__What is being asked__
Reproduce all the lines below exactly and omit the images.

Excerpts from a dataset
▶

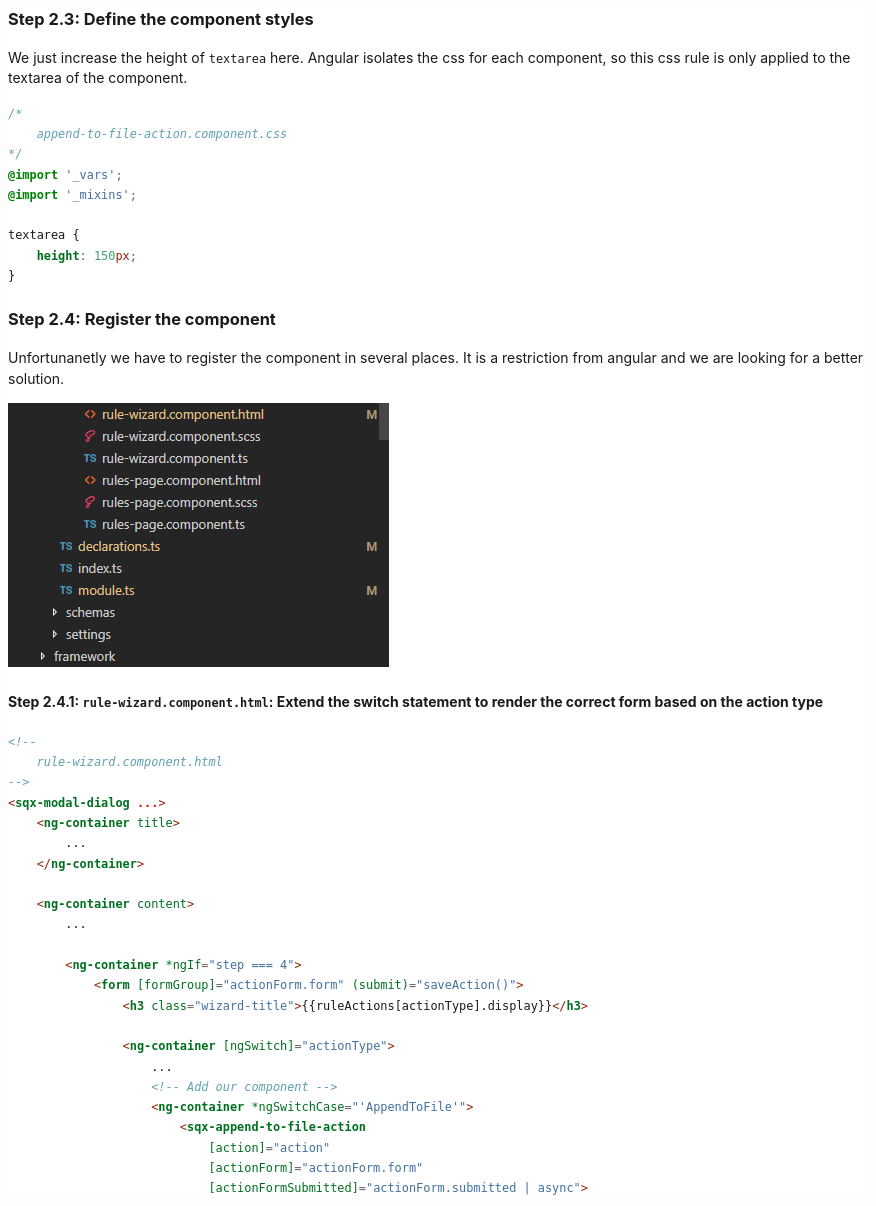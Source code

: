 ### Step 2.3: Define the component styles

We just increase the height of `textarea` here. Angular isolates the css for each component, so this css rule is only applied to the textarea of the component.

```css
/* 
    append-to-file-action.component.css
*/
@import '_vars';
@import '_mixins';

textarea {
    height: 150px;
}
```

### Step 2.4: Register the component

Unfortunanetly we have to register the component in several places. It is a restriction from angular and we are looking for a better solution.

![Changed Angular files](../images/04/08/02-ts-changes.png "New Changed files")

#### Step 2.4.1: `rule-wizard.component.html`: Extend the switch statement to render the correct form based on the action type

```html
<!--
    rule-wizard.component.html
-->
<sqx-modal-dialog ...>
    <ng-container title>
        ...
    </ng-container>

    <ng-container content>
        ...
    
        <ng-container *ngIf="step === 4">
            <form [formGroup]="actionForm.form" (submit)="saveAction()">
                <h3 class="wizard-title">{{ruleActions[actionType].display}}</h3>

                <ng-container [ngSwitch]="actionType">
                    ...                    
                    <!-- Add our component -->
                    <ng-container *ngSwitchCase="'AppendToFile'">
                        <sqx-append-to-file-action
                            [action]="action"
                            [actionForm]="actionForm.form"
                            [actionFormSubmitted]="actionForm.submitted | async">
```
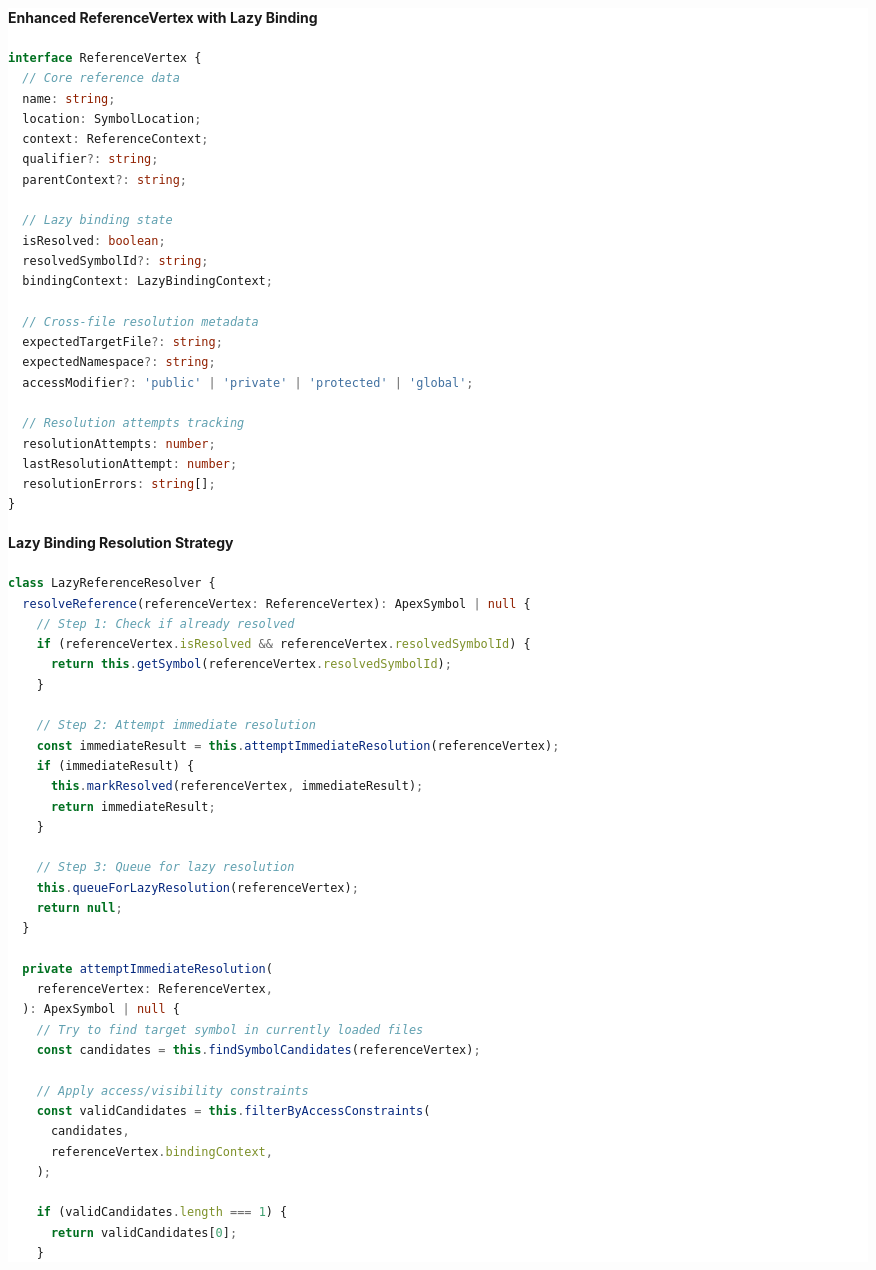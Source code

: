 #### Enhanced ReferenceVertex with Lazy Binding

```typescript
interface ReferenceVertex {
  // Core reference data
  name: string;
  location: SymbolLocation;
  context: ReferenceContext;
  qualifier?: string;
  parentContext?: string;

  // Lazy binding state
  isResolved: boolean;
  resolvedSymbolId?: string;
  bindingContext: LazyBindingContext;

  // Cross-file resolution metadata
  expectedTargetFile?: string;
  expectedNamespace?: string;
  accessModifier?: 'public' | 'private' | 'protected' | 'global';

  // Resolution attempts tracking
  resolutionAttempts: number;
  lastResolutionAttempt: number;
  resolutionErrors: string[];
}
```

#### Lazy Binding Resolution Strategy

```typescript
class LazyReferenceResolver {
  resolveReference(referenceVertex: ReferenceVertex): ApexSymbol | null {
    // Step 1: Check if already resolved
    if (referenceVertex.isResolved && referenceVertex.resolvedSymbolId) {
      return this.getSymbol(referenceVertex.resolvedSymbolId);
    }

    // Step 2: Attempt immediate resolution
    const immediateResult = this.attemptImmediateResolution(referenceVertex);
    if (immediateResult) {
      this.markResolved(referenceVertex, immediateResult);
      return immediateResult;
    }

    // Step 3: Queue for lazy resolution
    this.queueForLazyResolution(referenceVertex);
    return null;
  }

  private attemptImmediateResolution(
    referenceVertex: ReferenceVertex,
  ): ApexSymbol | null {
    // Try to find target symbol in currently loaded files
    const candidates = this.findSymbolCandidates(referenceVertex);

    // Apply access/visibility constraints
    const validCandidates = this.filterByAccessConstraints(
      candidates,
      referenceVertex.bindingContext,
    );

    if (validCandidates.length === 1) {
      return validCandidates[0];
    }
```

◀

__Worked solution__
Source code

: ### Step 2.3: Define the component styles

We just increase the height of `textarea` here. Angular isolates the css for each component, so this css rule is only applied to the textarea of the component.

```css
/* 
    append-to-file-action.component.css
*/
@import '_vars';
@import '_mixins';

textarea {
    height: 150px;
}
```

### Step 2.4: Register the component

Unfortunanetly we have to register the component in several places. It is a restriction from angular and we are looking for a better solution.

![Changed Angular files](../images/04/08/02-ts-changes.png "New Changed files")

#### Step 2.4.1: `rule-wizard.component.html`: Extend the switch statement to render the correct form based on the action type

```html
<!--
    rule-wizard.component.html
-->
<sqx-modal-dialog ...>
    <ng-container title>
        ...
    </ng-container>

    <ng-container content>
        ...
    
        <ng-container *ngIf="step === 4">
            <form [formGroup]="actionForm.form" (submit)="saveAction()">
                <h3 class="wizard-title">{{ruleActions[actionType].display}}</h3>

                <ng-container [ngSwitch]="actionType">
                    ...                    
                    <!-- Add our component -->
                    <ng-container *ngSwitchCase="'AppendToFile'">
                        <sqx-append-to-file-action
                            [action]="action"
                            [actionForm]="actionForm.form"
                            [actionFormSubmitted]="actionForm.submitted | async">
```
Source code

: #### Enhanced ReferenceVertex with Lazy Binding

```typescript
interface ReferenceVertex {
  // Core reference data
  name: string;
  location: SymbolLocation;
  context: ReferenceContext;
  qualifier?: string;
  parentContext?: string;

  // Lazy binding state
  isResolved: boolean;
  resolvedSymbolId?: string;
  bindingContext: LazyBindingContext;

  // Cross-file resolution metadata
  expectedTargetFile?: string;
  expectedNamespace?: string;
  accessModifier?: 'public' | 'private' | 'protected' | 'global';

  // Resolution attempts tracking
  resolutionAttempts: number;
  lastResolutionAttempt: number;
  resolutionErrors: string[];
}
```

#### Lazy Binding Resolution Strategy

```typescript
class LazyReferenceResolver {
  resolveReference(referenceVertex: ReferenceVertex): ApexSymbol | null {
    // Step 1: Check if already resolved
    if (referenceVertex.isResolved && referenceVertex.resolvedSymbolId) {
      return this.getSymbol(referenceVertex.resolvedSymbolId);
    }

    // Step 2: Attempt immediate resolution
    const immediateResult = this.attemptImmediateResolution(referenceVertex);
    if (immediateResult) {
      this.markResolved(referenceVertex, immediateResult);
      return immediateResult;
    }

    // Step 3: Queue for lazy resolution
    this.queueForLazyResolution(referenceVertex);
    return null;
  }

  private attemptImmediateResolution(
    referenceVertex: ReferenceVertex,
  ): ApexSymbol | null {
    // Try to find target symbol in currently loaded files
    const candidates = this.findSymbolCandidates(referenceVertex);

    // Apply access/visibility constraints
    const validCandidates = this.filterByAccessConstraints(
      candidates,
      referenceVertex.bindingContext,
    );

    if (validCandidates.length === 1) {
      return validCandidates[0];
    }
```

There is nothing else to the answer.